I love gold stars. Shiny bits of foil stuck on notebooks and papers. Glittery reminders that I made the right choice, that I did a good thing, that I got an A+. Like acing a spelling a test, I like to know that I’ve gotten everything right when it comes to my consumer choices. That I’ve chosen the very best, the least damaging, the most sustainable option available for my family.
Of course, making environmentally responsible choices isn’t nearly as cut and dried as memorizing by rote the correct order of letters in a word. There’s rarely one simple answer. And wanting a gold star isn’t probably the most ecologically sound thing to yearn for, anyway. (All of that foil that can’t be recycled or composted is edging out space that should be available for insects or earth worms.) But stickers aside, human beings are messing up the planet, daily making this place we call home less hospitable to ourselves and other living things. Gold star consumer habits alone won’t change that.
Still, it’s no surprise that in our attempts to live more lightly on the planet, we often turn inward and scrutinize our individual habits and consumer choices. In a moment when it feels like regulatory bodies aren’t doing nearly enough work to mitigate the effects of climate change on a global scale, it gives me a sense of agency and purpose to think about my personal acts of stewardship and my personal consumption as protective measures against a warming planet. Saying no to a plastic bag, or composting my food scraps, or buying a product made from recycled materials, are all things that make me feel better, and scaled across households, I think that these kinds of small individual efforts can indeed make a significant contribution.

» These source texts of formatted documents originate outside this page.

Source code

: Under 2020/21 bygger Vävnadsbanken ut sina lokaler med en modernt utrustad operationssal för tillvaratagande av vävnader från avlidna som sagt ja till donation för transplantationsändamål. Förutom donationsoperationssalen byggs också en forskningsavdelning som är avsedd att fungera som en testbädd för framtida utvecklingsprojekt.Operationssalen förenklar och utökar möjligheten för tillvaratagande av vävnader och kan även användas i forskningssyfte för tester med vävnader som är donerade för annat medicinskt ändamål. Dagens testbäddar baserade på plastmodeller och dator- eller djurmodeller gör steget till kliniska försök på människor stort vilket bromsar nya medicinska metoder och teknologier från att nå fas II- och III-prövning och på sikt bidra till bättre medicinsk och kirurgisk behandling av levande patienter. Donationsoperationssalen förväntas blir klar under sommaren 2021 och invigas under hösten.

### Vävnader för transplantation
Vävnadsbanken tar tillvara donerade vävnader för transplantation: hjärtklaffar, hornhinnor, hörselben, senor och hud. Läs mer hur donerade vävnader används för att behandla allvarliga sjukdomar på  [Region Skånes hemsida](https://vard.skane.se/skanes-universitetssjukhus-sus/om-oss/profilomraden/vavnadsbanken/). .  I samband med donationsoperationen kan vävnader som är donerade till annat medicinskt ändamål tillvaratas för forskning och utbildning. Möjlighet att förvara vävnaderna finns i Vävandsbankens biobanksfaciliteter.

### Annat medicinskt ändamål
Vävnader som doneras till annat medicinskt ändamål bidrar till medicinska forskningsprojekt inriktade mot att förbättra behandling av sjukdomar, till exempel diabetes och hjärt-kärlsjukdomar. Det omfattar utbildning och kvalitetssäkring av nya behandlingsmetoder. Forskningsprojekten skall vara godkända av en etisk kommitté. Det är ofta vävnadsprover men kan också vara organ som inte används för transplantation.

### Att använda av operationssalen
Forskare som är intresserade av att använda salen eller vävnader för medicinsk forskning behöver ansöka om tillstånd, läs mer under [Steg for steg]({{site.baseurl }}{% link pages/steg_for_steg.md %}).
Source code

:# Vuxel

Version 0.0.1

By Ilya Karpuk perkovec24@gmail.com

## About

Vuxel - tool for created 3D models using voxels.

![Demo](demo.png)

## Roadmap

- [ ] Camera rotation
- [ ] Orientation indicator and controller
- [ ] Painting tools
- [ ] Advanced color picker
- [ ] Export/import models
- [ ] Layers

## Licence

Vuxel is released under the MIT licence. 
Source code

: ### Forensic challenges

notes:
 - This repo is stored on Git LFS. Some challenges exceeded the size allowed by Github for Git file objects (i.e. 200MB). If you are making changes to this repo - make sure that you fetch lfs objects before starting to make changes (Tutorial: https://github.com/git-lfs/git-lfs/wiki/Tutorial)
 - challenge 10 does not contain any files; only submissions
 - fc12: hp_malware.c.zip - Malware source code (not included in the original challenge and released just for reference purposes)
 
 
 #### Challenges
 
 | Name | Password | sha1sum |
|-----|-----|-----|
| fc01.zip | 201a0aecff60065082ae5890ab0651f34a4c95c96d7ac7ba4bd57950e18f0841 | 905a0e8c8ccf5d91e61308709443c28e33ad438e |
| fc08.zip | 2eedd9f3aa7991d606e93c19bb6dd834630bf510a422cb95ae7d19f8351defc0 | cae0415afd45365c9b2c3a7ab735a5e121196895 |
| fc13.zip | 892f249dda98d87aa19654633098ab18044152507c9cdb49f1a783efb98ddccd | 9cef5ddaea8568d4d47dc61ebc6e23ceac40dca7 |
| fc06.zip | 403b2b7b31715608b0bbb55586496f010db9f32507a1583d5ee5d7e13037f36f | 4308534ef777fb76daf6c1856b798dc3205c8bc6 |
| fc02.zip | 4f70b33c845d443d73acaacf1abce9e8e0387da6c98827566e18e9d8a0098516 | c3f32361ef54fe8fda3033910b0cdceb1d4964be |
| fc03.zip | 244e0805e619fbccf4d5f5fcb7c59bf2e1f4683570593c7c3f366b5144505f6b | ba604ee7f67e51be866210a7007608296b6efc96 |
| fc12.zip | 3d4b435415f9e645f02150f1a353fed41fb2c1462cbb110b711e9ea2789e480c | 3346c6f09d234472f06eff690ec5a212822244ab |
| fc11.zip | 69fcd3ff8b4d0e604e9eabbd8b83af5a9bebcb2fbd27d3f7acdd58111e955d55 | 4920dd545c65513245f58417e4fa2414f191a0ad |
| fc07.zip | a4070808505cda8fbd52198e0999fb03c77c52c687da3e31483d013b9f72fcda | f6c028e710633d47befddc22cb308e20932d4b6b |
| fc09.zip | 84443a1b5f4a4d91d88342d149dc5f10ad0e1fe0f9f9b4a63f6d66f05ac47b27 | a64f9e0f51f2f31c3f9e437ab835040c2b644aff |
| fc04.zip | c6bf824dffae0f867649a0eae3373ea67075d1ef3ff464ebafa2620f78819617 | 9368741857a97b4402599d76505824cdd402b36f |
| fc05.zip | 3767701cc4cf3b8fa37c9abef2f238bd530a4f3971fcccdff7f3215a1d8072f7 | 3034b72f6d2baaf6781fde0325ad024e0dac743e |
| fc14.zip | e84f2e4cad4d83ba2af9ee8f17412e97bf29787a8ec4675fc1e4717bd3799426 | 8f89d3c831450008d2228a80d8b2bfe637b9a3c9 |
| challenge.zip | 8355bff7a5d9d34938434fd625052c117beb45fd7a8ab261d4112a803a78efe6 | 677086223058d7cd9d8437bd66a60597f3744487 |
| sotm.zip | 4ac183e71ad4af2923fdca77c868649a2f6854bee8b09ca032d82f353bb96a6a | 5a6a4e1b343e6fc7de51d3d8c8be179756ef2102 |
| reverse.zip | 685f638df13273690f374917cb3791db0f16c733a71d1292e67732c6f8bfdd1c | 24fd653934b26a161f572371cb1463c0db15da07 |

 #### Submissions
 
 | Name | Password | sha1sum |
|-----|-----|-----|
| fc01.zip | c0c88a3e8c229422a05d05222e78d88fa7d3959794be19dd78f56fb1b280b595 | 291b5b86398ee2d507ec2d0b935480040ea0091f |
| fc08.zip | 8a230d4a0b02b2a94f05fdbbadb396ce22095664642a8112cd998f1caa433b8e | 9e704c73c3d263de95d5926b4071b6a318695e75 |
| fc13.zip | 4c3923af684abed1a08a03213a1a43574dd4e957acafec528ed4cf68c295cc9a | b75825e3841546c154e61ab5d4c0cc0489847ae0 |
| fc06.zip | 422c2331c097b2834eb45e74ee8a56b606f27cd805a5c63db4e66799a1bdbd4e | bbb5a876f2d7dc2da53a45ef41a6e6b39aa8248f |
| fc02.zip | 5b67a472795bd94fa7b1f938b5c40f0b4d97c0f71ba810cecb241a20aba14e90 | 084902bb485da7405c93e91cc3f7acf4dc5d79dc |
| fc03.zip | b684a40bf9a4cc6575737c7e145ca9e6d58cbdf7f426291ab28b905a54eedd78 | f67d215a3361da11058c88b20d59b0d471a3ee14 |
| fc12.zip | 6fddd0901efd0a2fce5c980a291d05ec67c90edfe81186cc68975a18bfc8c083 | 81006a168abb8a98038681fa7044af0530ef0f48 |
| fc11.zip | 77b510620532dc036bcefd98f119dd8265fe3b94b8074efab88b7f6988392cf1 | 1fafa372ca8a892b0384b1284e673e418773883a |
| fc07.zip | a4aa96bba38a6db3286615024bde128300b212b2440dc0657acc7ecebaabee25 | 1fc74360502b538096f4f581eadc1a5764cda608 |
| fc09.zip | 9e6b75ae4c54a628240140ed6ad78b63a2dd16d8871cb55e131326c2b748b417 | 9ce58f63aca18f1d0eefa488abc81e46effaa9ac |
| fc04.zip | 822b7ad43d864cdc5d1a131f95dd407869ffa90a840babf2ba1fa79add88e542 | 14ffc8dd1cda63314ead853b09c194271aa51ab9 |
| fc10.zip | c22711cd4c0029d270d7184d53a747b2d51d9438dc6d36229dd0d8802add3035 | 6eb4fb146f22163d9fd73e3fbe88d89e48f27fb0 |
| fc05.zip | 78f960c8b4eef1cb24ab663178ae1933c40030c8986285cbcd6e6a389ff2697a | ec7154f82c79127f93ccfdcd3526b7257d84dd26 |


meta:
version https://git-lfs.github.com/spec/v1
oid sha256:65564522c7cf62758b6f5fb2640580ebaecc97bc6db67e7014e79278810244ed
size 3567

But increasingly, when it comes to the environment (or spelling for that matter), I’m not convinced that chasing gold stars is serving us very well. Do even the smallest bit of research and it’s easy to see how a single product or habit can have both positive and negative impacts on the planet or on ourselves. On one hand you have something that’s biodegradable and recyclable and produced in a closed loop, but the raw materials wreak havoc on our topsoil. On the other, something that uses next to no water, but that contaminates water supply with toxic runoff. The average consumer, myself included, has relatively limited understanding and limited access to information about how even our most-used products are produced, to say nothing of the impact of that production. This doesn’t mean that we can’t make informed decisions, or that there aren’t some choices that are demonstrably or measurably better than others, but it does mean that there’s not always one perfect habit or one perfect choice. This isn’t a test that requires memorization of the right answer, it’s a test that requires critical thinking and an open mind.
In the face of it, it can be easy to feel overwhelmed or cynical. I don’t think we need to throw up our hands and declare the whole project useless, but I do think it’s helpful to know that in seeking sustainability, we’re not always going to get it right. It’s wise to acknowledge that the least detrimental form of consumption is to abstain from consuming altogether, but that abstinence isn’t always possible (and not always pleasurable). I guess most of all, I’m hoping to remember that ultimately we’re in it together. Trying to accumulate gold stars for myself can’t be the strategy when the end goal is a planet that’s still habitable for future generations. It’s collaboration and not competition that will forge a path toward a greener planet. I’m not interested in grandstanding, I’m interested in putting my head down, hopefully with a whole bunch other people, so we can find solutions. When we’re given a test without an answer key, I think the only thing to do is to make one for ourselves, which will mean making mistakes, and learning new things, and changing our minds. Over and over again.